**What needs to be done**
Search the material and gather each line with "href" in it.

**Provided information**
##########

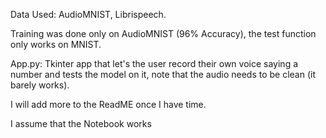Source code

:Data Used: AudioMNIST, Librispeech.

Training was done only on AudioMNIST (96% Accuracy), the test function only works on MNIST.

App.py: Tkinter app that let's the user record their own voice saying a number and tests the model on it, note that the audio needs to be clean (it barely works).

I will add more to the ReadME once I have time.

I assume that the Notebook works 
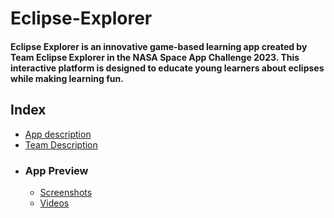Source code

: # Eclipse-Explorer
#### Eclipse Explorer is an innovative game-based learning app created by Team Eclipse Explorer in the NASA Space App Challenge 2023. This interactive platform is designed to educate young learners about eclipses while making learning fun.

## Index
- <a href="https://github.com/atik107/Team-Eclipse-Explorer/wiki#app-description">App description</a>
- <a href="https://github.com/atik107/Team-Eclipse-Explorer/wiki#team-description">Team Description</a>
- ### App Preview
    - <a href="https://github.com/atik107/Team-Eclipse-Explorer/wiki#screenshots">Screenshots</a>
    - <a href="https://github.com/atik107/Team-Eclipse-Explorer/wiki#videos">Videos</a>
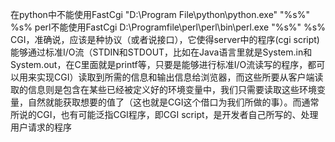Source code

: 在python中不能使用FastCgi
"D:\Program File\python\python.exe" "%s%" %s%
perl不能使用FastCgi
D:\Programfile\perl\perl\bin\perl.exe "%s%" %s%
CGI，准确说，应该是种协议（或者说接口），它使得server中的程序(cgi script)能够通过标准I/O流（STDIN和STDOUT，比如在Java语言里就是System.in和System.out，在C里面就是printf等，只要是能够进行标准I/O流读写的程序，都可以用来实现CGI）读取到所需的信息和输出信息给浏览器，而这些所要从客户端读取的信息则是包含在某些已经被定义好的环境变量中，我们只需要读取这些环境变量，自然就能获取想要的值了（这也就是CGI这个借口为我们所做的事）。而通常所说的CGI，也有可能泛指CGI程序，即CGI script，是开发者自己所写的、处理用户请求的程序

##########

**Solved exercise**
- <a href="https://github.com/atik107/Team-Eclipse-Explorer/wiki#app-description">App description</a>
- <a href="https://github.com/atik107/Team-Eclipse-Explorer/wiki#team-description">Team Description</a>
    - <a href="https://github.com/atik107/Team-Eclipse-Explorer/wiki#screenshots">Screenshots</a>
    - <a href="https://github.com/atik107/Team-Eclipse-Explorer/wiki#videos">Videos</a>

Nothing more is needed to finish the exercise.